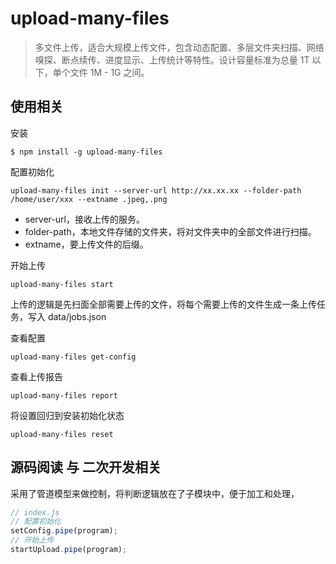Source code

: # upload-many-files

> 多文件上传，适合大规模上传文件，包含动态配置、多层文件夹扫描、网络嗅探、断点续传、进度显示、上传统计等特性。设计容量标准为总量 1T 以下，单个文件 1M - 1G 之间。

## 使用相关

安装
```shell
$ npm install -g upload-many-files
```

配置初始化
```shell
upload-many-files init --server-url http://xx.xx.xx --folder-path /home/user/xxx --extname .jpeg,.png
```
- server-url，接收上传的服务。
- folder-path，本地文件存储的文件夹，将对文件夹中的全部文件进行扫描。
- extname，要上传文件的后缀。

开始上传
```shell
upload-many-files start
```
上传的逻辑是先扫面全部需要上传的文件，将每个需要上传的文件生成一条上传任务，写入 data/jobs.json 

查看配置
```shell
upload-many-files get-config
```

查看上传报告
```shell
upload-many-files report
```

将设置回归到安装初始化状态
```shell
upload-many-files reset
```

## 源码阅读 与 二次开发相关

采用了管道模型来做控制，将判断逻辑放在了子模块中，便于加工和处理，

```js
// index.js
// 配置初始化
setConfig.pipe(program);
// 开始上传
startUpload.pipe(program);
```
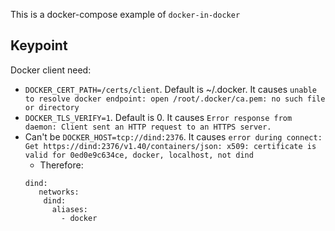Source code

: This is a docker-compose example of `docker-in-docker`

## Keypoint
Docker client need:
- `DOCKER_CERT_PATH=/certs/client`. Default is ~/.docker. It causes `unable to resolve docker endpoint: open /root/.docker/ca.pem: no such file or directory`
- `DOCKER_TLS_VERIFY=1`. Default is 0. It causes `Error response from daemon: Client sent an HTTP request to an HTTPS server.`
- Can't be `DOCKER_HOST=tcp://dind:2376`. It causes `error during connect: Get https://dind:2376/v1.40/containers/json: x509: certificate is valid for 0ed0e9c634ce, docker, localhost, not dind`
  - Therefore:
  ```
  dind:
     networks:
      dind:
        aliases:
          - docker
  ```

^^^^^^^^^^^^^^^^

▸ **WHAT TO PRODUCE**
In the material above, find the lines that contain "many" and show them.

▸ **EXERCISE ANSWER**
: # upload-many-files
$ npm install -g upload-many-files
upload-many-files init --server-url http://xx.xx.xx --folder-path /home/user/xxx --extname .jpeg,.png
upload-many-files start
upload-many-files get-config
upload-many-files report
upload-many-files reset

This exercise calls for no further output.